Given entries:
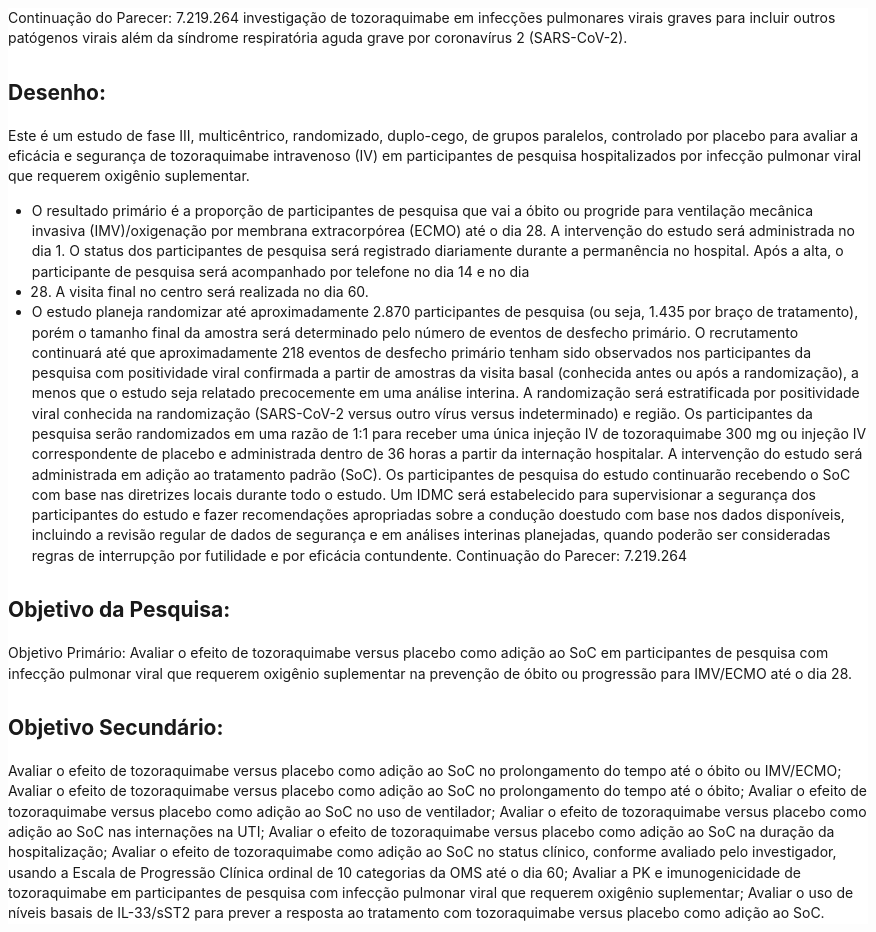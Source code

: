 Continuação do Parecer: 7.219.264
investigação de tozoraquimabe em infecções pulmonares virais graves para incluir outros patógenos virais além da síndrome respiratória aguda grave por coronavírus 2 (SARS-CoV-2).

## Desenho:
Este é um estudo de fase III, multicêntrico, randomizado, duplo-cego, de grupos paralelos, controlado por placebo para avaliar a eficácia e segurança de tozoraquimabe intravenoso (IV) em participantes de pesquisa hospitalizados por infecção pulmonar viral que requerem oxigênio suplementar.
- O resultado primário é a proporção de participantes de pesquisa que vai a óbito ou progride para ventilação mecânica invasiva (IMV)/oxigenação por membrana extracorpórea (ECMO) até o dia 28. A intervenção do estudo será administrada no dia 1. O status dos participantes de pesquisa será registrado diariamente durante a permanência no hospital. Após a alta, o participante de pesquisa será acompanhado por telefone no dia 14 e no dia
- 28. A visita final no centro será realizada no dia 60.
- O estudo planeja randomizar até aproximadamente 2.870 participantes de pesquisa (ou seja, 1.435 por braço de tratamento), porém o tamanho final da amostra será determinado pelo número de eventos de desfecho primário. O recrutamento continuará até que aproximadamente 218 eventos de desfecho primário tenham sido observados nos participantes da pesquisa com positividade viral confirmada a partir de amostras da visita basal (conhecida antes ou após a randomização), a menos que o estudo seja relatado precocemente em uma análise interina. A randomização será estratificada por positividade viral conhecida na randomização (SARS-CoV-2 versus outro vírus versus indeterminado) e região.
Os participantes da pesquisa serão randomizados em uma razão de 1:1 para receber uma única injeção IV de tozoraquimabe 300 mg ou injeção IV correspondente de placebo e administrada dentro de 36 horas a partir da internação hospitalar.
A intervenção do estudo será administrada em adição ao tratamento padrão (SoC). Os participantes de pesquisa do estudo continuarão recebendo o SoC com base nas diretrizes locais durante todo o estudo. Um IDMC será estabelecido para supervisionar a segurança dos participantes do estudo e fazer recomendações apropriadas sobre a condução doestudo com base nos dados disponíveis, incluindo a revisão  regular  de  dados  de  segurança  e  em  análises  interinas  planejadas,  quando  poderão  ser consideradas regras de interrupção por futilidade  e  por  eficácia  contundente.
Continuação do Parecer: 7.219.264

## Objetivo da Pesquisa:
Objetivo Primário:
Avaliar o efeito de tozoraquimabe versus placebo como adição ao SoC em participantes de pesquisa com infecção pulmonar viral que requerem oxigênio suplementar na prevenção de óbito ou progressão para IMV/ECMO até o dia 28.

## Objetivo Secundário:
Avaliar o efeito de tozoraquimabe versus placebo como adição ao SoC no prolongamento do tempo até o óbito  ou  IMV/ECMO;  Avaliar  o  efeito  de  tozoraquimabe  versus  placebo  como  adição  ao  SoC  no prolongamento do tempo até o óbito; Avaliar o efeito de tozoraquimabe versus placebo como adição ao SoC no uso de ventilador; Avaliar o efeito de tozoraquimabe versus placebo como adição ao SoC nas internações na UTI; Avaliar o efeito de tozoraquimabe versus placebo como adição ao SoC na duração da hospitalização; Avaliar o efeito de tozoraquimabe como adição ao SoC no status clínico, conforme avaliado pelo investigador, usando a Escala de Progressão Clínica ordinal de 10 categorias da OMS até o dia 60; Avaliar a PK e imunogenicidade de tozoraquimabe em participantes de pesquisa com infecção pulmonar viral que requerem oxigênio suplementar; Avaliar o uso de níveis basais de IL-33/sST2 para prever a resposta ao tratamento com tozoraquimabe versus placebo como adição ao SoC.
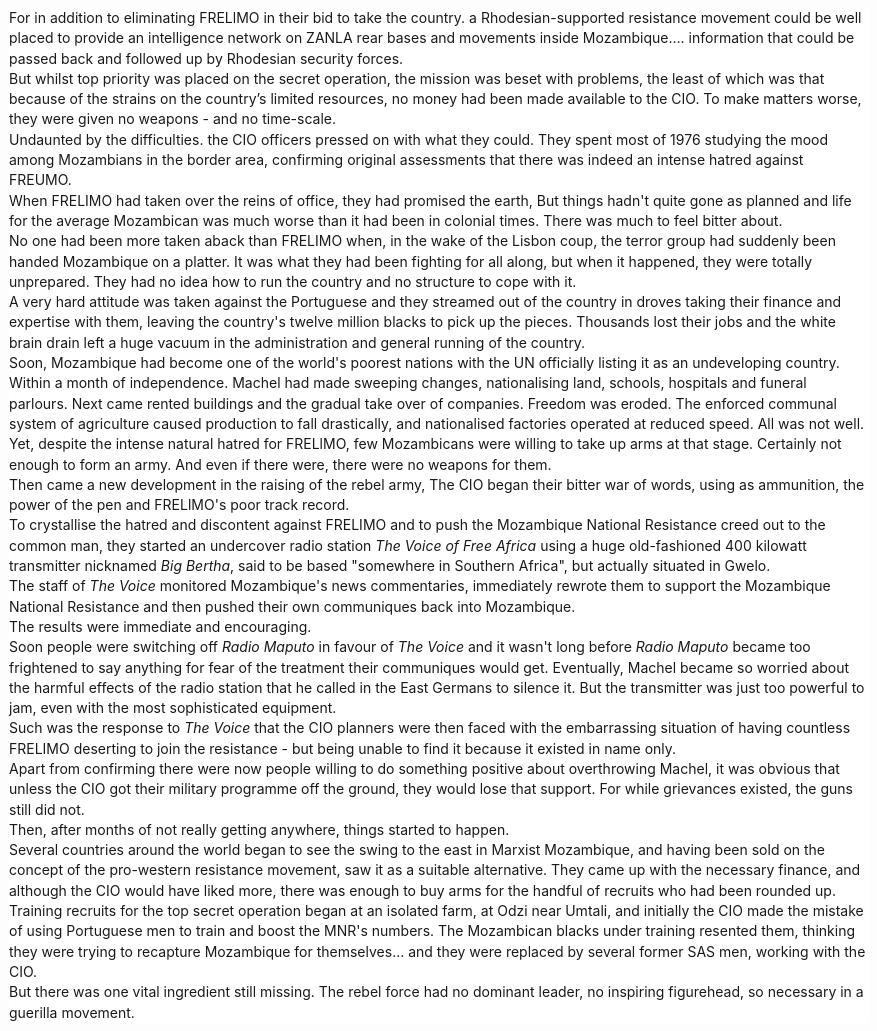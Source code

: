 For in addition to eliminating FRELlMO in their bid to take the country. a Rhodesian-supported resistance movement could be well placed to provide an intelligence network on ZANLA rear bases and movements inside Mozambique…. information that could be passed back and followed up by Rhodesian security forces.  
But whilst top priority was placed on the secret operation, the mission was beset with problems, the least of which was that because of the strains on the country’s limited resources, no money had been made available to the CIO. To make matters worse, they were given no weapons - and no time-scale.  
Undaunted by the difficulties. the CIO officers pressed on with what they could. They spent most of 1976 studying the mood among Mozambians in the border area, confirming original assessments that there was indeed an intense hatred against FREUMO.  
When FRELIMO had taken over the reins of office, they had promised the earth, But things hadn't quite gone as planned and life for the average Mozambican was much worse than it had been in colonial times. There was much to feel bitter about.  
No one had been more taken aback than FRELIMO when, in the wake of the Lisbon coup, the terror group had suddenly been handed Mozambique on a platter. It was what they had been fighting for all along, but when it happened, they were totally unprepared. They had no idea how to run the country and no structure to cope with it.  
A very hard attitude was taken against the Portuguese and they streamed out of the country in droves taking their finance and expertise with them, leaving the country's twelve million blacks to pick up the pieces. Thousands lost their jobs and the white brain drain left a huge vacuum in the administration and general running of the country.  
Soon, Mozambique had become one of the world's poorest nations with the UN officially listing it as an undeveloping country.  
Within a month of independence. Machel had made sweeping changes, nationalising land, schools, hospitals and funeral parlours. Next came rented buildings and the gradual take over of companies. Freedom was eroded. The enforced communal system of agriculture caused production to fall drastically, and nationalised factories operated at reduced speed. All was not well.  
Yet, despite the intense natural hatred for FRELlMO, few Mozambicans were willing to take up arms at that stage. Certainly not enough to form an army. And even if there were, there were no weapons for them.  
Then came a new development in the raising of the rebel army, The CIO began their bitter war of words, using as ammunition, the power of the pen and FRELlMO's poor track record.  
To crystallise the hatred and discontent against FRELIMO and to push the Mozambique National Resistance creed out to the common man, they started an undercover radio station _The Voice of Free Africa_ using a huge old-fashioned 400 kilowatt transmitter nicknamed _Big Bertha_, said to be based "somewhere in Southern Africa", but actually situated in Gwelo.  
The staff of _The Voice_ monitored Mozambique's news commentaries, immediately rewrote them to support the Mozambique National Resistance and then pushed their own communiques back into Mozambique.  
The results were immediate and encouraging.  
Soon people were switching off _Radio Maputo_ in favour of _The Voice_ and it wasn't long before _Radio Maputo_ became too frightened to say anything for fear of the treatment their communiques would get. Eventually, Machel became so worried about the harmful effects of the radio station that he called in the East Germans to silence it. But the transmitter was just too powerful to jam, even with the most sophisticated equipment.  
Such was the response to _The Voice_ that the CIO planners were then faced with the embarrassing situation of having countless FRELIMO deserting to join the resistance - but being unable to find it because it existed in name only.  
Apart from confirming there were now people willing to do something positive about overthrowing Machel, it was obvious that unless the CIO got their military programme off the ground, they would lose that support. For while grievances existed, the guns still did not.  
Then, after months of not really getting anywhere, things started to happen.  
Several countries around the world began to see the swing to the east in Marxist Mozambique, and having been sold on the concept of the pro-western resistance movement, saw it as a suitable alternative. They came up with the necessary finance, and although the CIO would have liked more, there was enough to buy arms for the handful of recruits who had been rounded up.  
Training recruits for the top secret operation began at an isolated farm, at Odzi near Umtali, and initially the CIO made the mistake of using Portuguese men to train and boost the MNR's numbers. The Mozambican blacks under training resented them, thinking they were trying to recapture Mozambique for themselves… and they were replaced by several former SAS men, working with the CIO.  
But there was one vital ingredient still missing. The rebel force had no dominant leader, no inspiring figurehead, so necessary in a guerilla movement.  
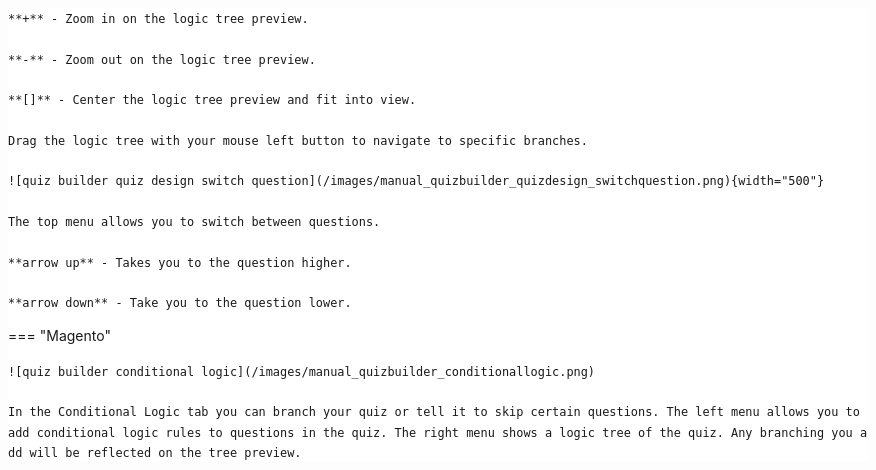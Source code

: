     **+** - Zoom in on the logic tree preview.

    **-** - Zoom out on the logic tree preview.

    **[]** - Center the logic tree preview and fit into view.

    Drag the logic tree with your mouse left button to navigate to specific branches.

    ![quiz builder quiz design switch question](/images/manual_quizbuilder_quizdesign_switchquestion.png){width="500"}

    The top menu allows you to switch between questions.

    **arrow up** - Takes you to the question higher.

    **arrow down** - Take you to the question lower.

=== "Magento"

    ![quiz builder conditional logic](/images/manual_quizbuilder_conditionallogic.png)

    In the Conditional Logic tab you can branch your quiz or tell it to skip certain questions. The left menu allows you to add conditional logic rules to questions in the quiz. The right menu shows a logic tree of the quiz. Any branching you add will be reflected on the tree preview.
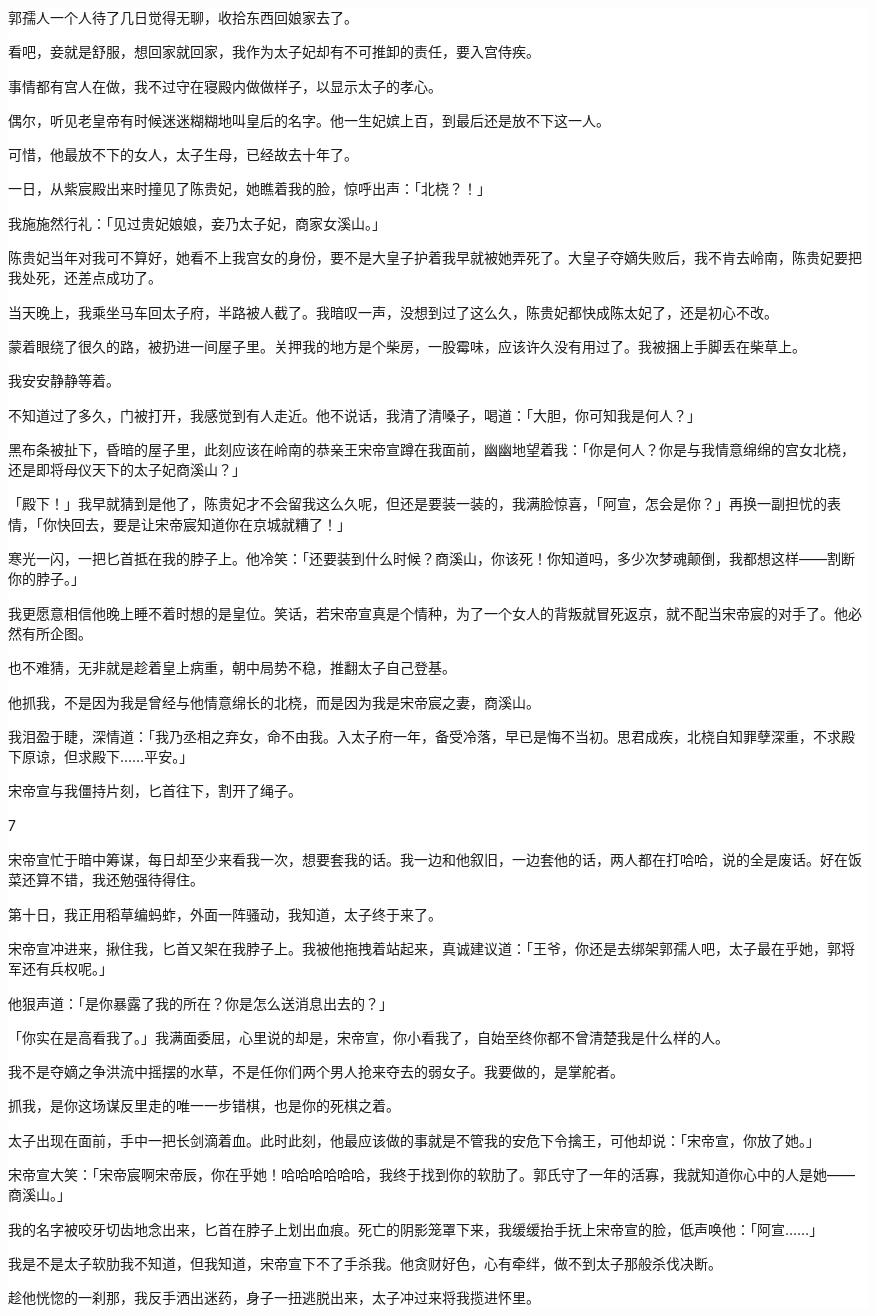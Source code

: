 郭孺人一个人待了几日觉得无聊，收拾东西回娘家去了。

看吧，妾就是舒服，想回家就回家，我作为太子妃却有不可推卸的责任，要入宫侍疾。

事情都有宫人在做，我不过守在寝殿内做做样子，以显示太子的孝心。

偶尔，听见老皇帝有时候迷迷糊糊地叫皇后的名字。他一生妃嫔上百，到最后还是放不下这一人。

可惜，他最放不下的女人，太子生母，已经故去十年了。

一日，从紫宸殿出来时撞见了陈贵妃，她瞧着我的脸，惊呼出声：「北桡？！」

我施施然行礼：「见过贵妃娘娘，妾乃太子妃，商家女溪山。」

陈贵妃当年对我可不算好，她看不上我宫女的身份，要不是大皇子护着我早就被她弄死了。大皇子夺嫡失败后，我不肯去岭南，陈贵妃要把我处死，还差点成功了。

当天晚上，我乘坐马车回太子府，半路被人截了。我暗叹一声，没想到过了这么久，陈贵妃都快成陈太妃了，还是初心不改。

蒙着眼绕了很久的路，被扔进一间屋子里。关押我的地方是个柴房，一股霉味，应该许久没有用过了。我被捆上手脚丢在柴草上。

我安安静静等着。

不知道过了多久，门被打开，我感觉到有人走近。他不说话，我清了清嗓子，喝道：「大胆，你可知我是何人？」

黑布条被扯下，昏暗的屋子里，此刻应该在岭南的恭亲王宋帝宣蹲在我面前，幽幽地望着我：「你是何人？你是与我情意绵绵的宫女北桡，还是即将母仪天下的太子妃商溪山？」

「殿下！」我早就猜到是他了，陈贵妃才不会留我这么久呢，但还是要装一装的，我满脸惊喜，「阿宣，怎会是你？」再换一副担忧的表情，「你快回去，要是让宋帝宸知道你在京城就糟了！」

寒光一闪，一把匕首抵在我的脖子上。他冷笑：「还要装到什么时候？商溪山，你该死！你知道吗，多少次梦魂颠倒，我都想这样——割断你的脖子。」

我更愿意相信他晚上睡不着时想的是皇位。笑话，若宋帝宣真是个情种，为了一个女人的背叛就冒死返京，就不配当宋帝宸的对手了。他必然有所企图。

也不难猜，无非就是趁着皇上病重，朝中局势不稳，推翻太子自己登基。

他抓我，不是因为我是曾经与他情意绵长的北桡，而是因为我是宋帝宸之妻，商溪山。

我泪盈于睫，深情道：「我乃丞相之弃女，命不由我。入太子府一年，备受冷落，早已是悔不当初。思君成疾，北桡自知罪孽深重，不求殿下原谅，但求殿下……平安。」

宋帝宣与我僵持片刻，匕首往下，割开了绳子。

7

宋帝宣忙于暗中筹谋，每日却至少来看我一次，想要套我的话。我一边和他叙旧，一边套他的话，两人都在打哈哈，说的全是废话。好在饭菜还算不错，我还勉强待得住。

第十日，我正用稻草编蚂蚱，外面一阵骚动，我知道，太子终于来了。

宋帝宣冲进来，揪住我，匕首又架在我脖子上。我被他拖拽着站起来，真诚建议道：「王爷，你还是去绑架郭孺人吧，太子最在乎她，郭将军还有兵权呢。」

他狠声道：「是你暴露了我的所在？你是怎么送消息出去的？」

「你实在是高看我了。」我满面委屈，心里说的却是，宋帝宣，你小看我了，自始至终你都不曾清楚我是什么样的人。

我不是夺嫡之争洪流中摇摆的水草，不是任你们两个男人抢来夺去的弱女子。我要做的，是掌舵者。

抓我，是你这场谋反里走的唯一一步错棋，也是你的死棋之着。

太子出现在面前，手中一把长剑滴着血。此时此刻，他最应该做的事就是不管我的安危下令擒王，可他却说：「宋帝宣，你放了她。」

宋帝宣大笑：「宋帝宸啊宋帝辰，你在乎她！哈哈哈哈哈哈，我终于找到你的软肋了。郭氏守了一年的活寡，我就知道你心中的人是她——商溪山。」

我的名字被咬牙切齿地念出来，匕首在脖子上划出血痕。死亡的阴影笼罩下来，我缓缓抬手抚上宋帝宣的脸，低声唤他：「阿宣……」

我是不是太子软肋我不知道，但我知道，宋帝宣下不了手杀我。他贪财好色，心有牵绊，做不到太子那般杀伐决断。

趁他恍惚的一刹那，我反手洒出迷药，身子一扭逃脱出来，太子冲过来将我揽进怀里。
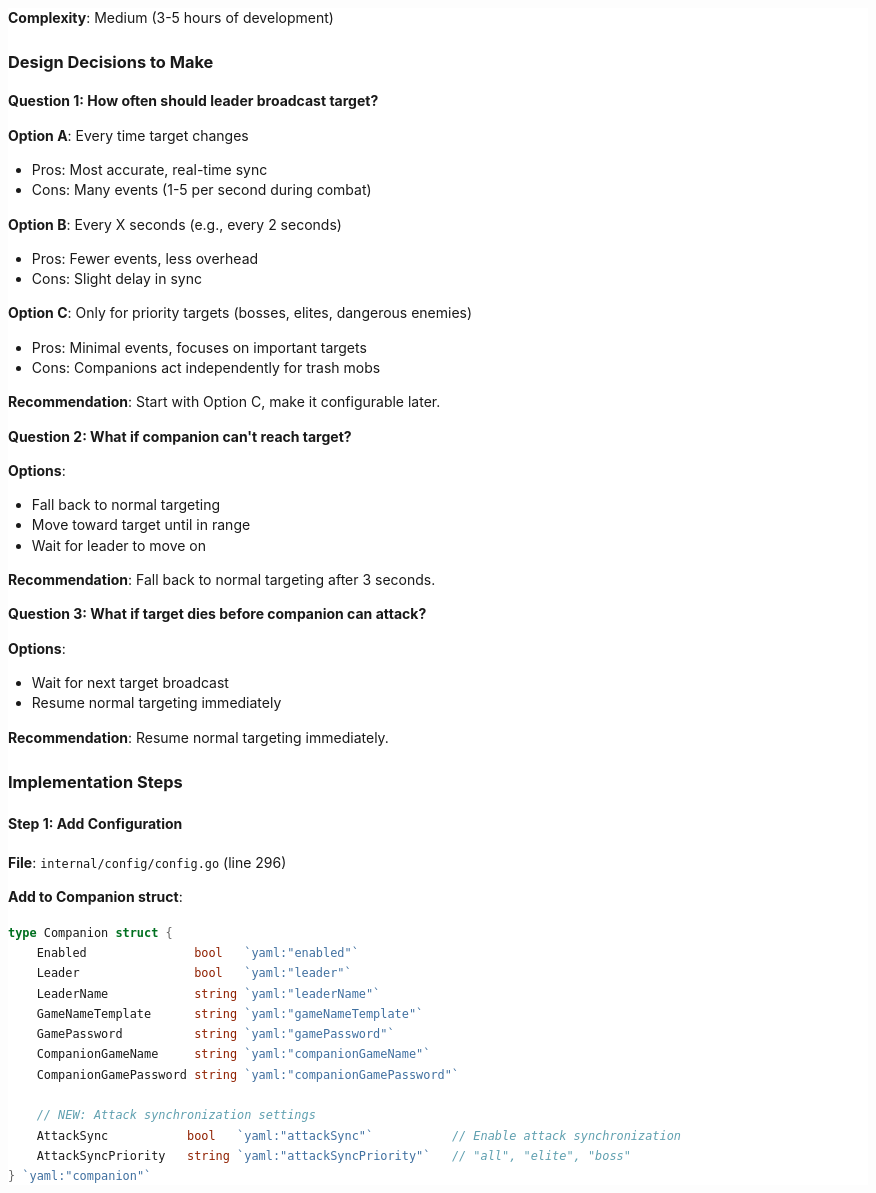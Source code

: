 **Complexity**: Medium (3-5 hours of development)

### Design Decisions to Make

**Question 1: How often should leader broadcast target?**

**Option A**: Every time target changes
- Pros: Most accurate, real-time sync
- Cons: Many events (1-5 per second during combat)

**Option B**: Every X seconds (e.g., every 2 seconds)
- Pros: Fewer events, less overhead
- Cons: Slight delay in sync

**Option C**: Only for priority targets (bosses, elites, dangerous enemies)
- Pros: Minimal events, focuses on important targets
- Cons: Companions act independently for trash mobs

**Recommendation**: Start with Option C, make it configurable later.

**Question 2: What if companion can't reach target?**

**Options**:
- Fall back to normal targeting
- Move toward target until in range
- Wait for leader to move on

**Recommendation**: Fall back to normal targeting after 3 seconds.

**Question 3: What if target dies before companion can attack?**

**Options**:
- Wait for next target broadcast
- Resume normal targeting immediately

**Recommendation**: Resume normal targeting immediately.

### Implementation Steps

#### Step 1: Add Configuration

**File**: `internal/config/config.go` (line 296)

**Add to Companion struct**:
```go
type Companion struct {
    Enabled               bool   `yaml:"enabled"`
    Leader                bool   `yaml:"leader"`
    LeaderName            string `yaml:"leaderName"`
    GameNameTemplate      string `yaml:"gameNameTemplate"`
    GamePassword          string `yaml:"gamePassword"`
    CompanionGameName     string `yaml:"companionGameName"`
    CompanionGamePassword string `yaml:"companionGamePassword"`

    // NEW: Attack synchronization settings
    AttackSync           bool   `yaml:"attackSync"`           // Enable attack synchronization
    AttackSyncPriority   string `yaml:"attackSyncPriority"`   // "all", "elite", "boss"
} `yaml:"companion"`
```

Task objective: From the records above, pull every line that has the string "synchronization" and copy it.

Result for this task:
    // NEW: Attack synchronization settings
    AttackSync           bool   `yaml:"attackSync"`           // Enable attack synchronization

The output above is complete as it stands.